Global petrochemical industry outlook to affect PetChem in H2


MaybankIB Research has lowered its earnings estimates for PetChem by 18% to 24% for 2023-2024. — Bloomberg

PETALING JAYA: The outlook remains subdued for Petronas Chemicals Group Bhd (PetChem) amid the persistent headwinds in the global petrochemical industry.

While there are hopes the petrochemical giant could see a recovery in earnings next year, most analysts expect the second half of 2023 (2H23) to remain soft for the group, which had underperformed market expectations in 1H23.

Maybank Investment Bank (MaybankIB) Research said in a report that 2H23 would be equally challenging for PetChem due to unabating macro headwinds.
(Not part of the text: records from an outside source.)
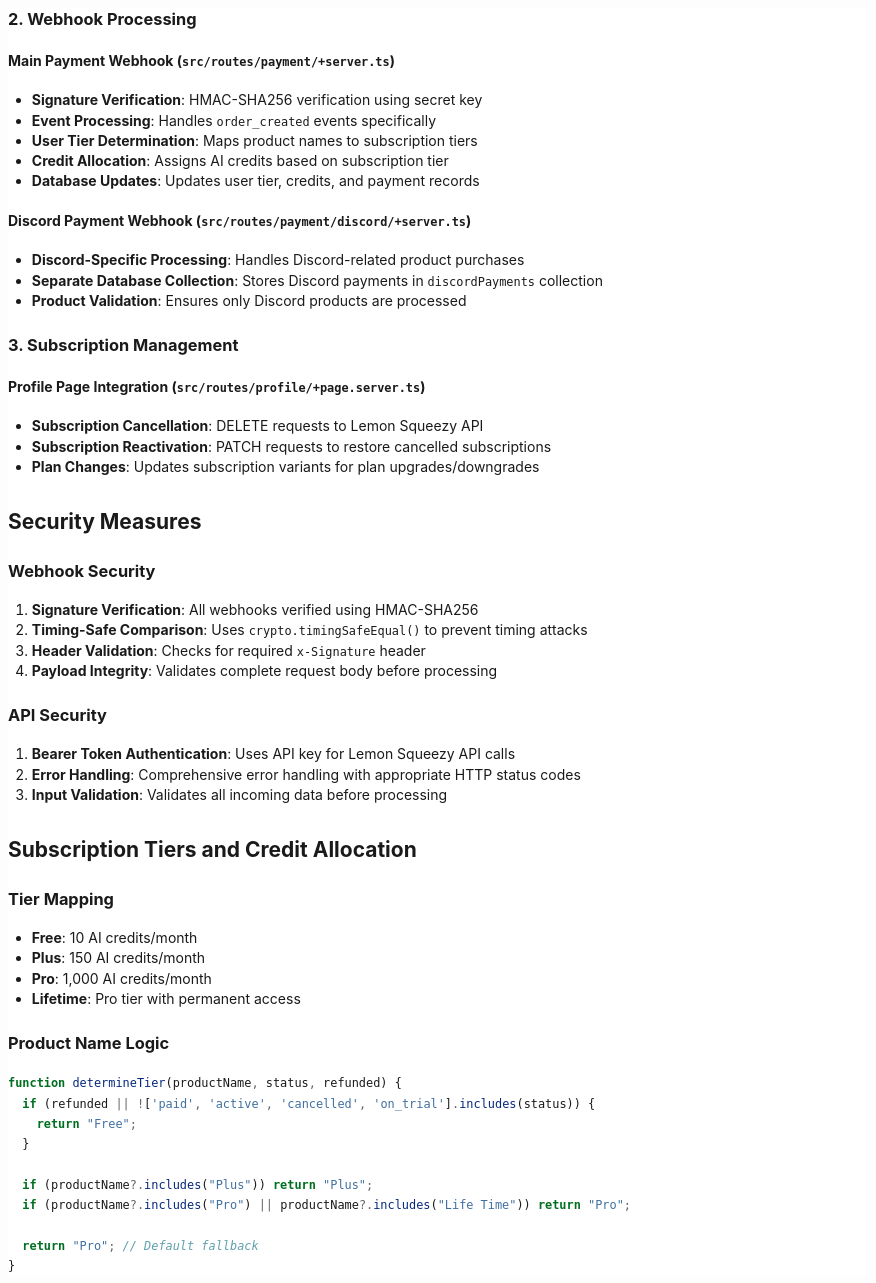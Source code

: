 ### 2. Webhook Processing

#### Main Payment Webhook (`src/routes/payment/+server.ts`)
- **Signature Verification**: HMAC-SHA256 verification using secret key
- **Event Processing**: Handles `order_created` events specifically
- **User Tier Determination**: Maps product names to subscription tiers
- **Credit Allocation**: Assigns AI credits based on subscription tier
- **Database Updates**: Updates user tier, credits, and payment records

#### Discord Payment Webhook (`src/routes/payment/discord/+server.ts`)
- **Discord-Specific Processing**: Handles Discord-related product purchases
- **Separate Database Collection**: Stores Discord payments in `discordPayments` collection
- **Product Validation**: Ensures only Discord products are processed

### 3. Subscription Management

#### Profile Page Integration (`src/routes/profile/+page.server.ts`)
- **Subscription Cancellation**: DELETE requests to Lemon Squeezy API
- **Subscription Reactivation**: PATCH requests to restore cancelled subscriptions
- **Plan Changes**: Updates subscription variants for plan upgrades/downgrades

## Security Measures

### Webhook Security
1. **Signature Verification**: All webhooks verified using HMAC-SHA256
2. **Timing-Safe Comparison**: Uses `crypto.timingSafeEqual()` to prevent timing attacks
3. **Header Validation**: Checks for required `x-Signature` header
4. **Payload Integrity**: Validates complete request body before processing

### API Security
1. **Bearer Token Authentication**: Uses API key for Lemon Squeezy API calls
2. **Error Handling**: Comprehensive error handling with appropriate HTTP status codes
3. **Input Validation**: Validates all incoming data before processing

## Subscription Tiers and Credit Allocation

### Tier Mapping
- **Free**: 10 AI credits/month
- **Plus**: 150 AI credits/month
- **Pro**: 1,000 AI credits/month
- **Lifetime**: Pro tier with permanent access

### Product Name Logic
```javascript
function determineTier(productName, status, refunded) {
  if (refunded || !['paid', 'active', 'cancelled', 'on_trial'].includes(status)) {
    return "Free";
  }
  
  if (productName?.includes("Plus")) return "Plus";
  if (productName?.includes("Pro") || productName?.includes("Life Time")) return "Pro";
  
  return "Pro"; // Default fallback
}
```
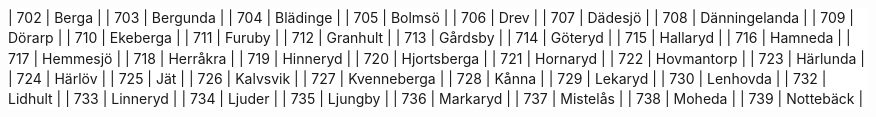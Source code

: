 | 702 | Berga |
| 703 | Bergunda |
| 704 | Blädinge |
| 705 | Bolmsö |
| 706 | Drev |
| 707 | Dädesjö |
| 708 | Dänningelanda |
| 709 | Dörarp |
| 710 | Ekeberga |
| 711 | Furuby |
| 712 | Granhult |
| 713 | Gårdsby |
| 714 | Göteryd |
| 715 | Hallaryd |
| 716 | Hamneda |
| 717 | Hemmesjö |
| 718 | Herråkra |
| 719 | Hinneryd |
| 720 | Hjortsberga |
| 721 | Hornaryd |
| 722 | Hovmantorp |
| 723 | Härlunda |
| 724 | Härlöv |
| 725 | Jät |
| 726 | Kalvsvik |
| 727 | Kvenneberga |
| 728 | Kånna |
| 729 | Lekaryd |
| 730 | Lenhovda |
| 732 | Lidhult |
| 733 | Linneryd |
| 734 | Ljuder |
| 735 | Ljungby |
| 736 | Markaryd |
| 737 | Mistelås |
| 738 | Moheda |
| 739 | Nottebäck |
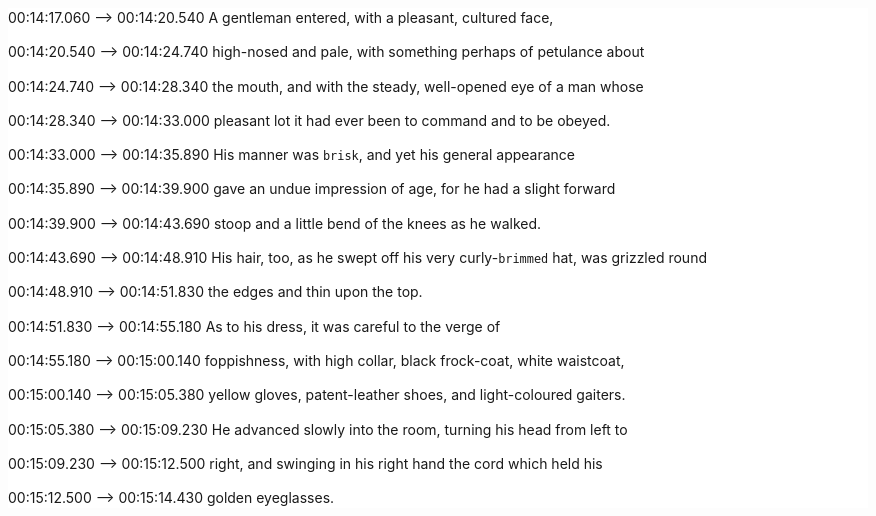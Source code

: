00:14:17.060 --> 00:14:20.540
A gentleman entered, with a pleasant, cultured
face,

00:14:20.540 --> 00:14:24.740
high-nosed and pale, with something perhaps
of petulance about

00:14:24.740 --> 00:14:28.340
the mouth, and with the steady, well-opened
eye of a man whose

00:14:28.340 --> 00:14:33.000
pleasant lot it had ever been to command and
to be obeyed.

00:14:33.000 --> 00:14:35.890
His
manner was `brisk`, and yet his general appearance

00:14:35.890 --> 00:14:39.900
gave an undue
impression of age, for he had a slight forward

00:14:39.900 --> 00:14:43.690
stoop and a little
bend of the knees as he walked.

00:14:43.690 --> 00:14:48.910
His hair, too, as he swept off
his very curly-`brimmed` hat, was grizzled round

00:14:48.910 --> 00:14:51.830
the edges and thin
upon the top.

00:14:51.830 --> 00:14:55.180
As to his dress, it was careful to the verge
of

00:14:55.180 --> 00:15:00.140
foppishness, with high collar, black frock-coat,
white waistcoat,

00:15:00.140 --> 00:15:05.380
yellow gloves, patent-leather shoes, and light-coloured
gaiters.

00:15:05.380 --> 00:15:09.230
He advanced slowly into the room, turning
his head from left to

00:15:09.230 --> 00:15:12.500
right, and swinging in his right hand the
cord which held his

00:15:12.500 --> 00:15:14.430
golden eyeglasses.

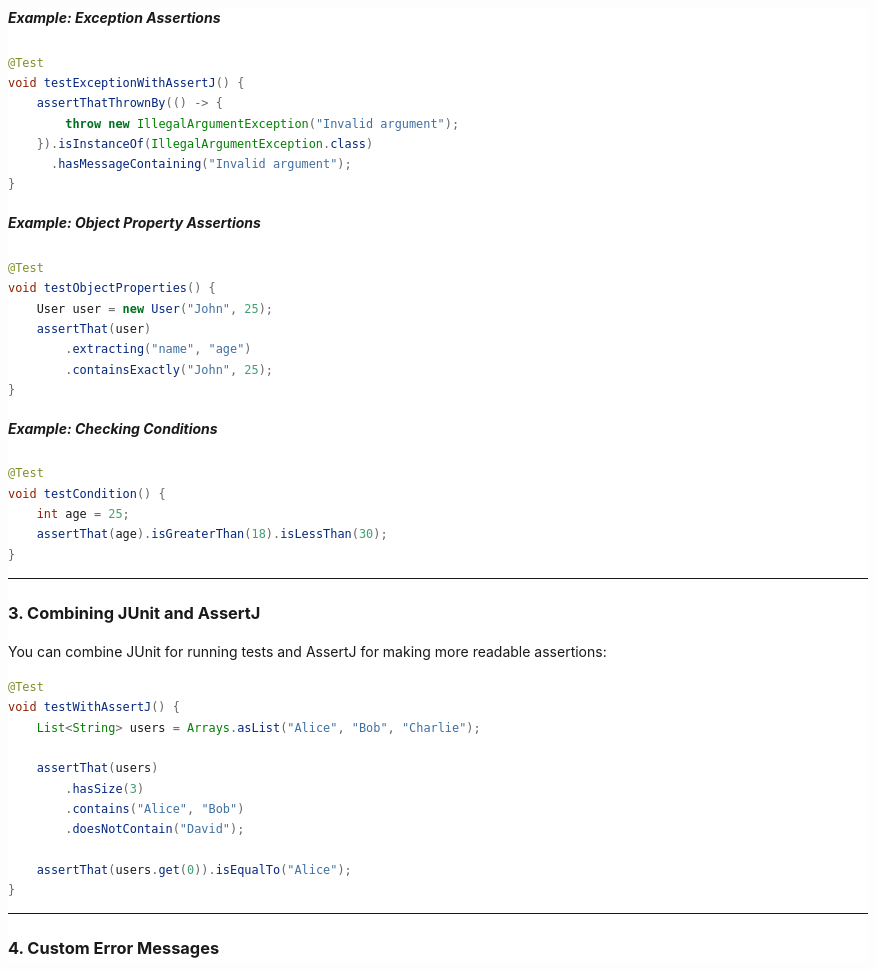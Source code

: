 ##### **Example: Exception Assertions**
```java
@Test
void testExceptionWithAssertJ() {
    assertThatThrownBy(() -> {
        throw new IllegalArgumentException("Invalid argument");
    }).isInstanceOf(IllegalArgumentException.class)
      .hasMessageContaining("Invalid argument");
}
```

##### **Example: Object Property Assertions**
```java
@Test
void testObjectProperties() {
    User user = new User("John", 25);
    assertThat(user)
        .extracting("name", "age")
        .containsExactly("John", 25);
}
```

##### **Example: Checking Conditions**
```java
@Test
void testCondition() {
    int age = 25;
    assertThat(age).isGreaterThan(18).isLessThan(30);
}
```

---

### **3. Combining JUnit and AssertJ**

You can combine JUnit for running tests and AssertJ for making more readable assertions:

```java
@Test
void testWithAssertJ() {
    List<String> users = Arrays.asList("Alice", "Bob", "Charlie");

    assertThat(users)
        .hasSize(3)
        .contains("Alice", "Bob")
        .doesNotContain("David");

    assertThat(users.get(0)).isEqualTo("Alice");
}
```

---

### **4. Custom Error Messages**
These include high interest rates and inflation; supply-side surpluses from new polyolefin capacities in China and the United States; as well as lower production volumes from statutory turnarounds or scheduled maintenance in the third quarter (3Q) and 4Q of 2023.

As such, the brokerage has lowered its earnings estimates for PetChem by 18% to 24% for 2023-2024.

On a positive note, however, Maybank IB Research said the worst was likely over for PetChem after a weak performance in 1H23.

“As average selling prices (ASPs) have likely approached a bottom, we are more optimistic about improving market conditions and a potential recovery in 2024,” it said, noting that ASPs have turned firmer in 3Q23 on the back of elevated crude oil price.

Maybank IB Research maintained “hold” on PetChem with a higher target price (TP) of RM7 a share, up from RM6.85.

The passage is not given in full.